Another Year of Mediocrity for Minnesota’s Public Schools

Today the Star Tribune reported on the most recent student test scores in Minnesota. The results were typical of past years: the performance of Minnesota’s public schools is mediocre, and in some cases, poor.

New statewide test results reveal a familiar tale of woe for Minnesota schools: No improvements in math and reading, nor in the state’s stubborn achievement gap.

“Frustrating,” Education Commissioner Brenda Cassellius termed it in a statement Monday.

Not so frustrating, of course, that the education bureaucracy plans to make any significant changes.

Minnesota’s white/minority achievement gap is among the largest in the country, and it isn’t getting any smaller:

Five years ago, Minnesota set an ambitious goal of cutting the achievement gap in half by 2017. But in the four years since it introduced a tough new reading test, the gaps in results between white and minority students statewide have barely budged in reading and math, and widened in math in both St. Paul and Minneapolis.
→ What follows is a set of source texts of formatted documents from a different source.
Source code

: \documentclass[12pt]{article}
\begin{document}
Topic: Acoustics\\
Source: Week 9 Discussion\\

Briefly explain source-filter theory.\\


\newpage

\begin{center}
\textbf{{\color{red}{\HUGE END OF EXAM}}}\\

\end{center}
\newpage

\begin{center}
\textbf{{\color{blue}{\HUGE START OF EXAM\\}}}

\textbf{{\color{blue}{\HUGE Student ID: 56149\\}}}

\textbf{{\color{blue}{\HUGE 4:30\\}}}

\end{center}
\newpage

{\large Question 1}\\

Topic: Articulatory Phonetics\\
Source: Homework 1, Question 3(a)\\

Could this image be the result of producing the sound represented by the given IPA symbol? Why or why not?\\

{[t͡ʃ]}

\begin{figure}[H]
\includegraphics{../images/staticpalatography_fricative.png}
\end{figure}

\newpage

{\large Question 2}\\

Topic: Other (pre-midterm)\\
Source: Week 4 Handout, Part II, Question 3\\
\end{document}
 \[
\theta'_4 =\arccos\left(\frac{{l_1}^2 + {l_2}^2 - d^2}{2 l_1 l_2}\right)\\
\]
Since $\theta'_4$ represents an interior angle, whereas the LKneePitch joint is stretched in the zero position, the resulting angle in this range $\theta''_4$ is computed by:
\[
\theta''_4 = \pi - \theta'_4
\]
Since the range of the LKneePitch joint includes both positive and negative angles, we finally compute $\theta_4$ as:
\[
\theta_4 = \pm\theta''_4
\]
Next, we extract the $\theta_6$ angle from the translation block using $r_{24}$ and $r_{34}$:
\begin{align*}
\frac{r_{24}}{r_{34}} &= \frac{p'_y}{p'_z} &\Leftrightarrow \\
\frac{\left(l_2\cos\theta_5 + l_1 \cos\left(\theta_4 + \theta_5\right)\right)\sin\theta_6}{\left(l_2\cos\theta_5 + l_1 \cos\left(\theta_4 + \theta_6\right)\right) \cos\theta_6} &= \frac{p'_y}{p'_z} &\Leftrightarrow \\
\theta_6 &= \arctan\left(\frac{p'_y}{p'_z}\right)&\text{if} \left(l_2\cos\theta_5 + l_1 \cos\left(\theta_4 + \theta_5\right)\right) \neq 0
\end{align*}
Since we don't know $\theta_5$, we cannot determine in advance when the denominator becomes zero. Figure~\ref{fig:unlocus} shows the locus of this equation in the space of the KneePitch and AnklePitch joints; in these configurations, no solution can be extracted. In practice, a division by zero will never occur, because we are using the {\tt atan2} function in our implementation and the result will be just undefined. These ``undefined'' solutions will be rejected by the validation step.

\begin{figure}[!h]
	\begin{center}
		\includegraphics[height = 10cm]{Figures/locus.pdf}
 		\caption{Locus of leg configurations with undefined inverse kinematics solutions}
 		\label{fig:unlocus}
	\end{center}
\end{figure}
This chart shows that the performance of Minnesota’s public schools hasn’t changed in more than a decade:

The public schools are rolling out another new plan that will be accompanied by new slogans:

Last week, state education officials rolled out their new school accountability plan to take full effect in the 2018-19 school year. Officials view the act as a way to tackle test scores and the achievement gap.

Of course, the teachers’ union remains adamantly opposed to any reform that has a chance of making a real difference, like school choice. Expect Minnesota’s public schools to continue following the same practices as in the past, and to get the same results.